Assignment: Below are records to be transcribed exactly; any pictures should be left out.

'''

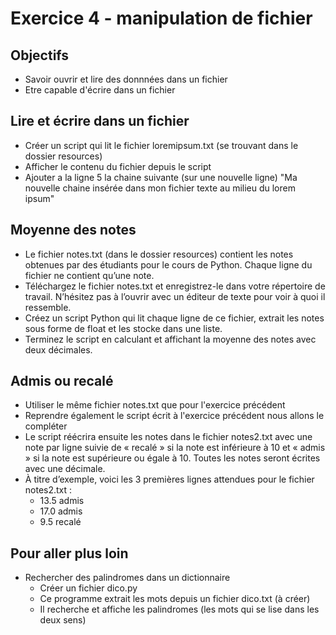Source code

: # Exercice 4 - manipulation de fichier

## Objectifs 
* Savoir ouvrir et lire des donnnées dans un fichier
* Etre capable d'écrire dans un fichier

## Lire et écrire dans un fichier

* Créer un script qui lit le fichier loremipsum.txt (se trouvant dans le dossier resources)
* Afficher le contenu du fichier depuis le script
* Ajouter a la ligne 5 la chaine suivante (sur une nouvelle ligne) "Ma nouvelle chaine insérée dans mon fichier texte au milieu du lorem ipsum"

## Moyenne des notes

* Le fichier notes.txt (dans le dossier resources) contient les notes obtenues par des étudiants pour le cours de Python. Chaque ligne du fichier ne
contient qu’une note.
* Téléchargez le fichier notes.txt et enregistrez-le dans votre répertoire de travail. N’hésitez pas à l’ouvrir avec un éditeur de texte pour voir à quoi il ressemble.
* Créez un script Python qui lit chaque ligne de ce fichier, extrait les notes sous forme de float et les stocke dans une liste.
* Terminez le script en calculant et affichant la moyenne des notes avec deux décimales.

## Admis ou recalé

* Utiliser le même fichier notes.txt que pour l'exercice précédent
* Reprendre également le script écrit à l'exercice précédent nous allons le compléter
* Le script réécrira ensuite les notes dans le fichier notes2.txt avec une note par ligne suivie de « recalé » si la note est
inférieure à 10 et « admis » si la note est supérieure ou égale à 10. Toutes les notes seront écrites avec une décimale.
*  À titre d’exemple, voici les 3 premières lignes attendues pour le fichier notes2.txt :
    * 13.5 admis
    * 17.0 admis
    * 9.5 recalé

## Pour aller plus loin 

* Rechercher des palindromes dans un dictionnaire
    * Créer un fichier dico.py
    * Ce programme extrait les mots depuis un fichier dico.txt (à créer)
    * Il recherche et affiche les palindromes (les mots qui se lise dans les deux sens)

'''

Solution for this task:
Source code

: # Exercice 4 - manipulation de fichier

## Objectifs 
* Savoir ouvrir et lire des donnnées dans un fichier
* Etre capable d'écrire dans un fichier

## Lire et écrire dans un fichier

* Créer un script qui lit le fichier loremipsum.txt (se trouvant dans le dossier resources)
* Afficher le contenu du fichier depuis le script
* Ajouter a la ligne 5 la chaine suivante (sur une nouvelle ligne) "Ma nouvelle chaine insérée dans mon fichier texte au milieu du lorem ipsum"

## Moyenne des notes

* Le fichier notes.txt (dans le dossier resources) contient les notes obtenues par des étudiants pour le cours de Python. Chaque ligne du fichier ne
contient qu’une note.
* Téléchargez le fichier notes.txt et enregistrez-le dans votre répertoire de travail. N’hésitez pas à l’ouvrir avec un éditeur de texte pour voir à quoi il ressemble.
* Créez un script Python qui lit chaque ligne de ce fichier, extrait les notes sous forme de float et les stocke dans une liste.
* Terminez le script en calculant et affichant la moyenne des notes avec deux décimales.

## Admis ou recalé

* Utiliser le même fichier notes.txt que pour l'exercice précédent
* Reprendre également le script écrit à l'exercice précédent nous allons le compléter
* Le script réécrira ensuite les notes dans le fichier notes2.txt avec une note par ligne suivie de « recalé » si la note est
inférieure à 10 et « admis » si la note est supérieure ou égale à 10. Toutes les notes seront écrites avec une décimale.
*  À titre d’exemple, voici les 3 premières lignes attendues pour le fichier notes2.txt :
    * 13.5 admis
    * 17.0 admis
    * 9.5 recalé

## Pour aller plus loin 

* Rechercher des palindromes dans un dictionnaire
    * Créer un fichier dico.py
    * Ce programme extrait les mots depuis un fichier dico.txt (à créer)
    * Il recherche et affiche les palindromes (les mots qui se lise dans les deux sens)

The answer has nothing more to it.